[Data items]
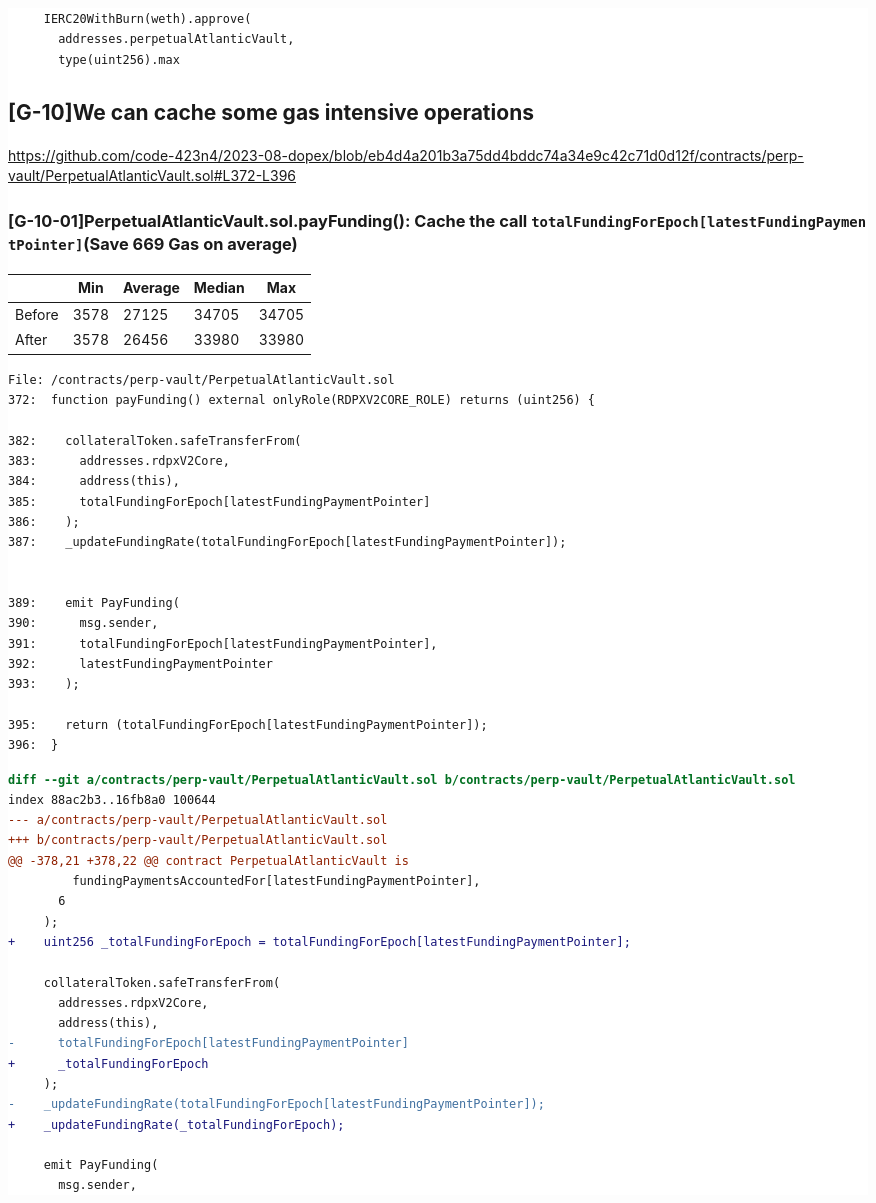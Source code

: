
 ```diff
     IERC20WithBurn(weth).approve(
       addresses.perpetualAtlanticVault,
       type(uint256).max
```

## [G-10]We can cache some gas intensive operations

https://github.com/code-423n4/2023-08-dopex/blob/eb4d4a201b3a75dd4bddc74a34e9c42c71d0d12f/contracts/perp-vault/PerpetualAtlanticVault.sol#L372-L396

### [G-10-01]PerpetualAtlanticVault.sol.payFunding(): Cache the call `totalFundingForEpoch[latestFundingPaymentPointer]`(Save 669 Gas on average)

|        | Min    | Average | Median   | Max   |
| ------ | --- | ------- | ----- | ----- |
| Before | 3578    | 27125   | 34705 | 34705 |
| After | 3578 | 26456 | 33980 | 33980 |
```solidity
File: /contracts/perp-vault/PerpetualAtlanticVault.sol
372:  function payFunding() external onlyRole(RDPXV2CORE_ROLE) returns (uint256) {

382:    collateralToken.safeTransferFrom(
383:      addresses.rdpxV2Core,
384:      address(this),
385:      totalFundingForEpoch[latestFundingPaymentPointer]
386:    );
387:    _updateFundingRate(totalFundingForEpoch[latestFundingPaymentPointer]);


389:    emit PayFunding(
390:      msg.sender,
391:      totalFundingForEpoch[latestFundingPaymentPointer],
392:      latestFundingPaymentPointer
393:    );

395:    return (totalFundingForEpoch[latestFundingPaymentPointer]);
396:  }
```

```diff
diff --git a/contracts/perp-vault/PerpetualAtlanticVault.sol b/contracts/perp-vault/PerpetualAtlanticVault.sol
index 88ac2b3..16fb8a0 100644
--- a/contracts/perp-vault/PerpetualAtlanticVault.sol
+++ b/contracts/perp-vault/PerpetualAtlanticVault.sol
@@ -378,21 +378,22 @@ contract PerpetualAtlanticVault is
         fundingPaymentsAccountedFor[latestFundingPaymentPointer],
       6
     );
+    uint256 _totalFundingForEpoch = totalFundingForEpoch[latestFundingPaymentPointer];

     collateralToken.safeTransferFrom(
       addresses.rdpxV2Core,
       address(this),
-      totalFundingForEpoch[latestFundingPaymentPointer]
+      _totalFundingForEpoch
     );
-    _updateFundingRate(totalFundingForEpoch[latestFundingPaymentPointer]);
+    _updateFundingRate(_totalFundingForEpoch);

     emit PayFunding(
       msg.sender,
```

Required work =>
Which lines of the data hold the string "safeTransferFrom"? Return each of them.

Reply =>
382:    collateralToken.safeTransferFrom(
     collateralToken.safeTransferFrom(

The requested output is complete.